The Trump administration appears to justify gutting LIHEAP by tying it to diversity, equity and inclusion initiatives in government, all of which Trump wants to eradicate.
'Savings come from eliminating radical diversity, equity, and inclusion (DEI) and critical race theory programs, which weaponized large swaths of the Federal Government against the American people and moving programs that are better suited for States and localities to provide,' reads the HHS budget brief, just before it calls for zeroing out LIHEAP funding.
To be sure, the president's budget request isn't going to become law. It has to make its way through Congress, where lawmakers will make all kinds of changes to it. But it's going to fall on Republicans to fight to preserve LIHEAP.
The Trump administration has already crippled the low-income energy program. On April 1, HHS announced it was putting 10,000 federal employees on administrative leave through June 2, at which they would be terminated. This included the entire staff running LIHEAP. Twenty state attorneys general intervened in May and sued HHS, claiming the mass firings were illegal and calling for everyone's jobs to be restored. The lawsuit is still underway.
State administrators that provide LIHEAP assistance still have federal money to keep operating this year, but without federal staff, the program's future looks grim. Trump zeroing out its entire budget certainly feels like its death knell.

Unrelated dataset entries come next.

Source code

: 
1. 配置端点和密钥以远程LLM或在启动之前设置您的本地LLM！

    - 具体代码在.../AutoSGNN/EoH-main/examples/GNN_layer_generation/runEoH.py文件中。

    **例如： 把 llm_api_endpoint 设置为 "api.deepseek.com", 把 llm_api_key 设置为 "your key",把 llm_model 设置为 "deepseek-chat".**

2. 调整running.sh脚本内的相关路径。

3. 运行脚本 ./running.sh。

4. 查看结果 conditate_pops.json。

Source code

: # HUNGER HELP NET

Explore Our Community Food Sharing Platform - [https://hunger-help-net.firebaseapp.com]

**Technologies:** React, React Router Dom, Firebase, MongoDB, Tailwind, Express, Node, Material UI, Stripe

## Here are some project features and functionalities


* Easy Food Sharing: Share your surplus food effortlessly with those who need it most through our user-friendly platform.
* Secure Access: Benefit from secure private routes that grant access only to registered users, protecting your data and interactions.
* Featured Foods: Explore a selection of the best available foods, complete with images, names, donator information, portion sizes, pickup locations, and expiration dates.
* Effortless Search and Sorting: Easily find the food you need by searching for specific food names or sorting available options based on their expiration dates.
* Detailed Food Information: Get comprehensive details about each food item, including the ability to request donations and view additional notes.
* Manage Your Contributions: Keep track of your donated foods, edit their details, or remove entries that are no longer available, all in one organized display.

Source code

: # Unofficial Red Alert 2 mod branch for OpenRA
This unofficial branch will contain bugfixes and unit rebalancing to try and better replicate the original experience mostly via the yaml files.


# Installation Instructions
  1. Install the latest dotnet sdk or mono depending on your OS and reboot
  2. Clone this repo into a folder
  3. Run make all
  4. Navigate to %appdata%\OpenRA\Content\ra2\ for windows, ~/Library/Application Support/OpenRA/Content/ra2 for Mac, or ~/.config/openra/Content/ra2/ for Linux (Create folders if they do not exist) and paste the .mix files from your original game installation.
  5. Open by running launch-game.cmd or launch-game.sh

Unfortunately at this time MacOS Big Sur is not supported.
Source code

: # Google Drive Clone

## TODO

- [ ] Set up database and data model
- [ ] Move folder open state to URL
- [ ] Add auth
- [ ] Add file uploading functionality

While Republicans in Congress are overwhelmingly beholden to Trump, they don't have strong margins in either chamber. If even a handful of GOPers push back on a provision in a bill, their opposition could tank the whole thing.
LIHEAP could draw such pushback. House and Senate Republicans have called on HHS Secretary Robert F. Kennedy Jr. to restore the program's staff and vouched for its need.

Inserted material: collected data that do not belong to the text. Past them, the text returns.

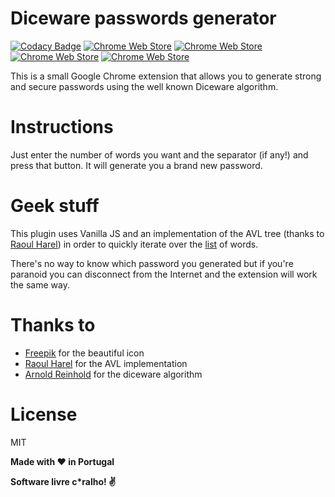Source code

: # Diceware passwords generator

[![Codacy Badge](https://api.codacy.com/project/badge/Grade/235519822cd448ad90c0199336eb7661)](https://www.codacy.com/app/rafaelcpalmeida/ChromeDicewarePasswordsGenerator?utm_source=github.com&amp;utm_medium=referral&amp;utm_content=rafaelcpalmeida/ChromeDicewarePasswordsGenerator&amp;utm_campaign=Badge_Grade)
[![Chrome Web Store](https://img.shields.io/chrome-web-store/v/cfepfnclehmojjhijpfjapgmcldbjgbj.svg?maxAge=7200)](https://img.shields.io/chrome-web-store/v/cfepfnclehmojjhijpfjapgmcldbjgbj.svg)
[![Chrome Web Store](https://img.shields.io/chrome-web-store/rating-count/cfepfnclehmojjhijpfjapgmcldbjgbj.svg?maxAge=7200)]()
[![Chrome Web Store](https://img.shields.io/chrome-web-store/rating/cfepfnclehmojjhijpfjapgmcldbjgbj.svg?maxAge=7200)]()
[![Chrome Web Store](https://img.shields.io/chrome-web-store/d/cfepfnclehmojjhijpfjapgmcldbjgbj.svg?maxAge=7200)]()

This is a small Google Chrome extension that allows you to generate strong and secure passwords using the well known Diceware algorithm.

# Instructions
Just enter the number of words you want and the separator (if any!) and press that button. It will generate you a brand new password.

# Geek stuff
This plugin uses Vanilla JS and an implementation of the AVL tree (thanks to [Raoul Harel]) in order to quickly iterate over the [list] of words.

There's no way to know which password you generated but if you're paranoid you can disconnect from the Internet and the extension will work the same way.

# Thanks to
- [Freepik] for the beautiful icon
- [Raoul Harel] for the AVL implementation
- [Arnold Reinhold] for the diceware algorithm

# License

MIT

**Made with :heart: in Portugal**

**Software livre c\*ralho! :v:**

[//]: # (These are reference links used in the body of this note and get stripped out when the markdown processor does its job. There is no need to format nicely because it shouldn't be seen. Thanks SO - http://stackoverflow.com/questions/4823468/store-comments-in-markdown-syntax)


   [Raoul Harel]: <https://github.com/rharel/node-avl-tree/>
   [list]: <http://world.std.com/~reinhold/diceware.wordlist.asc>
   [Freepik]: <http://www.flaticon.com/authors/freepik>
   [Arnold Reinhold]: <http://world.std.com/~reinhold/diceware.html>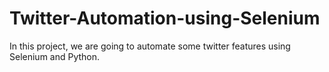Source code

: # Twitter-Automation-using-Selenium
In this project, we are going to automate some twitter features using Selenium and Python. 

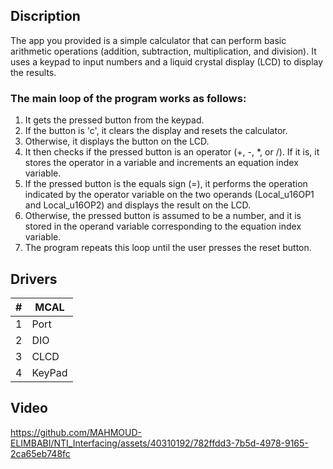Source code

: ## Discription
The app you provided is a simple calculator that can perform basic arithmetic operations (addition, subtraction, multiplication, and division). It uses a keypad to input numbers and a liquid crystal display (LCD) to display the results.

### The main loop of the program works as follows:

1. It gets the pressed button from the keypad.
1. If the button is 'c', it clears the display and resets the calculator.
1. Otherwise, it displays the button on the LCD.
1. It then checks if the pressed button is an operator (+, -, *, or /). If it is, it stores the operator in a variable and increments an equation index variable.
1. If the pressed button is the equals sign (=), it performs the operation indicated by the operator variable on the two operands (Local_u16OP1 and Local_u16OP2) and displays the result on the LCD.
1. Otherwise, the pressed button is assumed to be a number, and it is stored in the operand variable corresponding to the equation index variable.
1. The program repeats this loop until the user presses the reset button.


## Drivers
| # | MCAL |
| ------ | ------ |
| 1 | Port |
| 2 | DIO |
| 3 | CLCD |
| 4 | KeyPad |


## Video

https://github.com/MAHMOUD-ELIMBABI/NTI_Interfacing/assets/40310192/782ffdd3-7b5d-4978-9165-2ca65eb748fc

Rep. Mike Lawler (R-N.Y.), one of the most politically vulnerable in his party, told Kennedy in April the program is 'vital' to his community.
'The program supports our most vulnerable populations, including seniors, individuals with disabilities, and households with young children under the age of six,' Lawler wrote to Kennedy. 'In FY 2023, 24% of New Yorkers reported being unable to pay their energy bill at least once in a 12-month period. During FY 2023, LIHEAP also helped prevent over 100,000 utility disconnections in New York alone, highlighting this program's critical need.'
Sens. Susan Collins (R-Maine) and Lisa Murkowski (R-Alaska) led a bipartisan letter to Kennedy in April urging him to reverse course on LIHEAP staff cuts.

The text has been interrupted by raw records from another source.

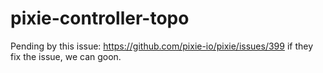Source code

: # pixie-controller-topo

Pending by this issue: https://github.com/pixie-io/pixie/issues/399
if they fix the issue, we can goon.
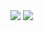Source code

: <img src="https://readme-typing-svg.herokuapp.com?color=000000&center=true&vCenter=true&multiline=true&height=85&lines=𝗔𝘂𝘁𝗼𝗦𝗰𝗿𝗶𝗽𝘁,+𝗣𝗿𝗲𝗺𝗶𝘂𝗺;𝙒𝙝𝙖𝙩𝙨𝘼𝙥𝙥+:++𝟼𝟸𝟾𝟸𝟸𝟺𝟷𝟿𝟼𝟽𝟹𝟷𝟽;𝗧𝗲𝗹𝗲𝗴𝗿𝗮𝗺+:+@f75_STORE">


<img src="https://i.ibb.co/t3gSrh5/20230217-110426.png">
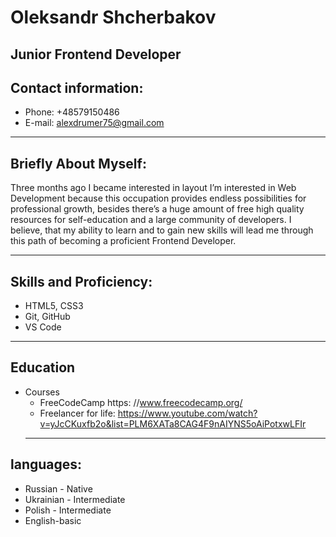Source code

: # Oleksandr Shcherbakov
## Junior Frontend Developer

## Contact information:
* Phone: +48579150486
* E-mail: alexdrumer75@gmail.com
***
 ## Briefly About Myself:
 Three months ago I became interested in layout
I’m interested in Web Development because this occupation provides endless possibilities for professional growth,
besides there’s a huge amount of free high quality resources for self-education and a large community of developers.
I believe, that my ability to learn and to gain new skills will lead me through this path of becoming a proficient Frontend Developer.
***
## Skills and Proficiency:
* HTML5, CSS3
* Git, GitHub
* VS Code
***
## Education
* Courses
    + FreeCodeCamp https: //www.freecodecamp.org/
    + Freelancer for life: https://www.youtube.com/watch?v=yJcCKuxfb2o&list=PLM6XATa8CAG4F9nAIYNS5oAiPotxwLFIr
    ***
## languages:
* Russian - Native
* Ukrainian - Intermediate
* Polish - Intermediate
* English-basic
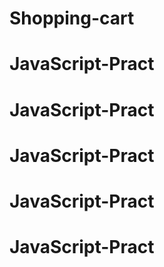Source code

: # Shopping-cart
# JavaScript-Pract
# JavaScript-Pract
# JavaScript-Pract
# JavaScript-Pract
# JavaScript-Pract
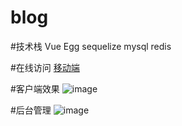 # blog

#技术栈
Vue Egg sequelize mysql redis

#在线访问
[移动端](http://119.29.165.40:8010)

#客户端效果
![image](https://tool.gifhome.com/giftools/compress/preview?name=8582d7fbf9a06fc92c7c6ac23834d723&w=448&q=40)

#后台管理
![image](https://tool.gifhome.com/giftools/compress/preview?name=02735c2fd7f0c69ff848f61fa1918f87&w=960&q=20)
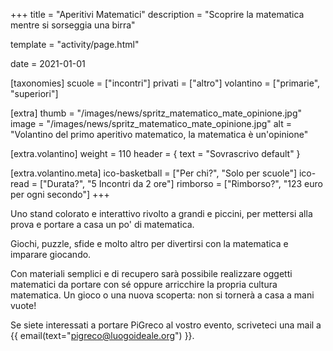 +++
title = "Aperitivi Matematici"
description = "Scoprire la matematica mentre si sorseggia una birra"

template = "activity/page.html"

date = 2021-01-01

[taxonomies]
scuole = ["incontri"]
privati = ["altro"]
volantino = ["primarie", "superiori"]

[extra]
thumb = "/images/news/spritz_matematico_mate_opinione.jpg"
image = "/images/news/spritz_matematico_mate_opinione.jpg"
alt = "Volantino del primo aperitivo matematico, la matematica è un'opinione"

[extra.volantino]
weight = 110
header = { text = "Sovrascrivo default" }

[extra.volantino.meta]
ico-basketball = ["Per chi?", "Solo per scuole"]
ico-read = ["Durata?", "5 Incontri da 2 ore"]
rimborso = ["Rimborso?", "123 euro per ogni secondo"]
+++

Uno stand colorato e interattivo rivolto a grandi e piccini, per mettersi alla prova e portare a casa un po' di matematica.

Giochi, puzzle, sfide e molto altro per divertirsi con la matematica e imparare giocando.

Con materiali semplici e di recupero sarà possibile realizzare oggetti matematici da portare con sé oppure arricchire la propria cultura matematica. Un gioco o una nuova scoperta: non si tornerà a casa a mani vuote!

Se siete interessati a portare PiGreco al vostro evento, scriveteci una mail a {{ email(text="pigreco@luogoideale.org") }}.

'We write regarding reports that you have terminated staff responsible for administering the LowIncome Home Energy Program,' reads their letter, signed by 13 senators. 'If true, these terminations threaten to devastate a critical program dedicated to helping Americans afford their home energy bills.
'It is an indispensable lifeline, helping to ensure that recipients do not have to choose between paying their energy bills and affording other necessities like food and medicine,' said the senators.
Separately, Murkowski directly told the HHS secretary in May how crucial LIHEAP assistance is for people in her state.
'For us it's not a budget line item,' she told Kennedy as he testified before a Senate committee. 'You've been to Alaska. You know that the temperatures there can get really, really tough. [LIHEAP] keeps people from freezing to death in their homes.'
The fate of LIHEAP will almost certainly come up this week on Capitol Hill, with both the House and Senate back in session and Trump's budget request now awaiting their action.
Aides to Murkowski, Collins and Lawler did not immediately respond to requests for comment relating to Trump's budget request zeroing out LIHEAP funding.